Work instructions —
Leave the pictures behind and repeat all the entries exactly.

Dataset content —
****

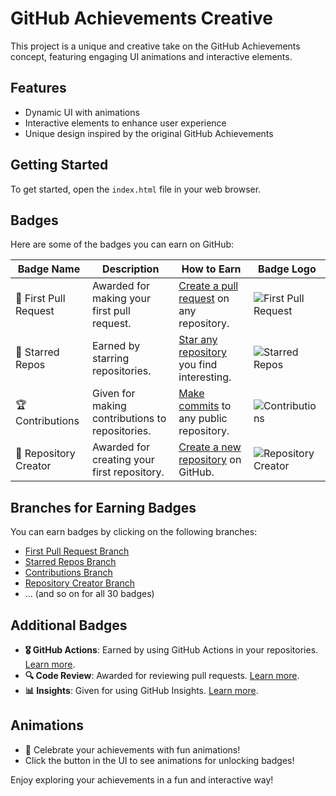 # GitHub Achievements Creative

This project is a unique and creative take on the GitHub Achievements concept, featuring engaging UI animations and interactive elements.

## Features
- Dynamic UI with animations
- Interactive elements to enhance user experience
- Unique design inspired by the original GitHub Achievements

## Getting Started
To get started, open the `index.html` file in your web browser.

## Badges
Here are some of the badges you can earn on GitHub:

| Badge Name          | Description                                      | How to Earn                                      | Badge Logo |
|---------------------|--------------------------------------------------|-------------------------------------------------|------------|
| 🎉 First Pull Request | Awarded for making your first pull request.     | [Create a pull request](https://docs.github.com/en/pull-requests) on any repository. | ![First Pull Request](https://github.githubassets.com/images/modules/site/icons/first-pull-request.svg) |
| 🌟 Starred Repos     | Earned by starring repositories.                 | [Star any repository](https://docs.github.com/en/starring-repositories) you find interesting. | ![Starred Repos](https://github.githubassets.com/images/modules/site/icons/starred-repo.svg) |
| 🏆 Contributions     | Given for making contributions to repositories.  | [Make commits](https://docs.github.com/en/committing-changes) to any public repository. | ![Contributions](https://github.githubassets.com/images/modules/site/icons/contributions.svg) |
| 🚀 Repository Creator | Awarded for creating your first repository.     | [Create a new repository](https://docs.github.com/en/repositories/creating-a-repository) on GitHub. | ![Repository Creator](https://github.githubassets.com/images/modules/site/icons/repo-creator.svg) |

## Branches for Earning Badges
You can earn badges by clicking on the following branches:
- [First Pull Request Branch](https://github.com/morningstarxcdcode/GitHub-Achievements-Creative/tree/badge-1)
- [Starred Repos Branch](https://github.com/morningstarxcdcode/GitHub-Achievements-Creative/tree/badge-2)
- [Contributions Branch](https://github.com/morningstarxcdcode/GitHub-Achievements-Creative/tree/badge-3)
- [Repository Creator Branch](https://github.com/morningstarxcdcode/GitHub-Achievements-Creative/tree/badge-4)
- ... (and so on for all 30 badges)

## Additional Badges
- **🎖️ GitHub Actions**: Earned by using GitHub Actions in your repositories. [Learn more](https://docs.github.com/en/actions).
- **🔍 Code Review**: Awarded for reviewing pull requests. [Learn more](https://docs.github.com/en/pull-requests/reviewing-changes).
- **📊 Insights**: Given for using GitHub Insights. [Learn more](https://docs.github.com/en/insights).

## Animations
- 🎊 Celebrate your achievements with fun animations!
- Click the button in the UI to see animations for unlocking badges!

Enjoy exploring your achievements in a fun and interactive way!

****

Task result —
 # GitHub Achievements Creative

This project is a unique and creative take on the GitHub Achievements concept, featuring engaging UI animations and interactive elements.

## Features
- Dynamic UI with animations
- Interactive elements to enhance user experience
- Unique design inspired by the original GitHub Achievements

## Getting Started
To get started, open the `index.html` file in your web browser.

## Badges
Here are some of the badges you can earn on GitHub:

| Badge Name          | Description                                      | How to Earn                                      | Badge Logo |
|---------------------|--------------------------------------------------|-------------------------------------------------|------------|
| 🎉 First Pull Request | Awarded for making your first pull request.     | [Create a pull request](https://docs.github.com/en/pull-requests) on any repository. | ![First Pull Request](https://github.githubassets.com/images/modules/site/icons/first-pull-request.svg) |
| 🌟 Starred Repos     | Earned by starring repositories.                 | [Star any repository](https://docs.github.com/en/starring-repositories) you find interesting. | ![Starred Repos](https://github.githubassets.com/images/modules/site/icons/starred-repo.svg) |
| 🏆 Contributions     | Given for making contributions to repositories.  | [Make commits](https://docs.github.com/en/committing-changes) to any public repository. | ![Contributions](https://github.githubassets.com/images/modules/site/icons/contributions.svg) |
| 🚀 Repository Creator | Awarded for creating your first repository.     | [Create a new repository](https://docs.github.com/en/repositories/creating-a-repository) on GitHub. | ![Repository Creator](https://github.githubassets.com/images/modules/site/icons/repo-creator.svg) |

## Branches for Earning Badges
You can earn badges by clicking on the following branches:
- [First Pull Request Branch](https://github.com/morningstarxcdcode/GitHub-Achievements-Creative/tree/badge-1)
- [Starred Repos Branch](https://github.com/morningstarxcdcode/GitHub-Achievements-Creative/tree/badge-2)
- [Contributions Branch](https://github.com/morningstarxcdcode/GitHub-Achievements-Creative/tree/badge-3)
- [Repository Creator Branch](https://github.com/morningstarxcdcode/GitHub-Achievements-Creative/tree/badge-4)
- ... (and so on for all 30 badges)

## Additional Badges
- **🎖️ GitHub Actions**: Earned by using GitHub Actions in your repositories. [Learn more](https://docs.github.com/en/actions).
- **🔍 Code Review**: Awarded for reviewing pull requests. [Learn more](https://docs.github.com/en/pull-requests/reviewing-changes).
- **📊 Insights**: Given for using GitHub Insights. [Learn more](https://docs.github.com/en/insights).

## Animations
- 🎊 Celebrate your achievements with fun animations!
- Click the button in the UI to see animations for unlocking badges!

Enjoy exploring your achievements in a fun and interactive way!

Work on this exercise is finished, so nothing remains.